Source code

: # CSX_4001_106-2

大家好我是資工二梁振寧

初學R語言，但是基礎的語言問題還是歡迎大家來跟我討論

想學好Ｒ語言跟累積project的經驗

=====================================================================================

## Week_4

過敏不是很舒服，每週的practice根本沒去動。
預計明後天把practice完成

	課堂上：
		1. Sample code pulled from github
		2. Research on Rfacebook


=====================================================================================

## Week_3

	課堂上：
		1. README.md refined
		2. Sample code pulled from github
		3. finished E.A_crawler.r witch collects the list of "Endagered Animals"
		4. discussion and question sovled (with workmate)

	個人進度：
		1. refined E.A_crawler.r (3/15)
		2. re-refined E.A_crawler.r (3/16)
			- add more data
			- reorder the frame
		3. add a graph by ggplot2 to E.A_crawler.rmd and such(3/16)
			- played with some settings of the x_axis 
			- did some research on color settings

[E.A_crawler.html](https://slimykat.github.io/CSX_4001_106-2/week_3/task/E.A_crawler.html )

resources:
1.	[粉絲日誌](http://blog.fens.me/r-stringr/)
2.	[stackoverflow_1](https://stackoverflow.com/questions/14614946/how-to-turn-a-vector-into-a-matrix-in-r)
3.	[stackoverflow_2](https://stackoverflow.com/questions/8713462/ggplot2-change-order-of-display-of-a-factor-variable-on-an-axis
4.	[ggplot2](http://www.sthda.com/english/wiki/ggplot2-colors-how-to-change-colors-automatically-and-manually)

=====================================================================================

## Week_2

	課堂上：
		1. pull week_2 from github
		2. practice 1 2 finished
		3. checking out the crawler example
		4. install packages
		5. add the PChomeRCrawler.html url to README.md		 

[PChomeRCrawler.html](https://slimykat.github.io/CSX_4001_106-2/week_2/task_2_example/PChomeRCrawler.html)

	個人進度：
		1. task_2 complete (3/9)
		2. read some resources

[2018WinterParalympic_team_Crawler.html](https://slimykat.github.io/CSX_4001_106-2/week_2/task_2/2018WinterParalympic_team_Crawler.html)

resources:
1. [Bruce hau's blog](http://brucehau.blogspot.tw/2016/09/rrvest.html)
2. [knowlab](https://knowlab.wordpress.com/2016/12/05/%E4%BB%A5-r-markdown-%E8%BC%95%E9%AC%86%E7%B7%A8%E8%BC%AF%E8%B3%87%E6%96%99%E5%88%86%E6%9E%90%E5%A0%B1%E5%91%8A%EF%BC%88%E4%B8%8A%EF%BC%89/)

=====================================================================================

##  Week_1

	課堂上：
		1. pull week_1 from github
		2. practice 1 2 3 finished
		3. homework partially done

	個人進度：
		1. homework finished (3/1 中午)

--

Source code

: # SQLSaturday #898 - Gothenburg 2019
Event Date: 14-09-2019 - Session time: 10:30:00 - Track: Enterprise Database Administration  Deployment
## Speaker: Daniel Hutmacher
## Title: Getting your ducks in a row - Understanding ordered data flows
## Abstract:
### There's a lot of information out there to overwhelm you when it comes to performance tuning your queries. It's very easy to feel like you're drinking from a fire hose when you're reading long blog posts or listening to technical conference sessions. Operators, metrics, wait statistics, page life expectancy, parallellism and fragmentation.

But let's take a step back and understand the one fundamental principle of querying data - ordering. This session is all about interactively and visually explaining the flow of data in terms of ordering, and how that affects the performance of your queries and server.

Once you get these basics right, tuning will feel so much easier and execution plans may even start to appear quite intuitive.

Description of the task: Pull every line with the string "Sample" out of the material.

Your response:
		1. Sample code pulled from github
		2. Sample code pulled from github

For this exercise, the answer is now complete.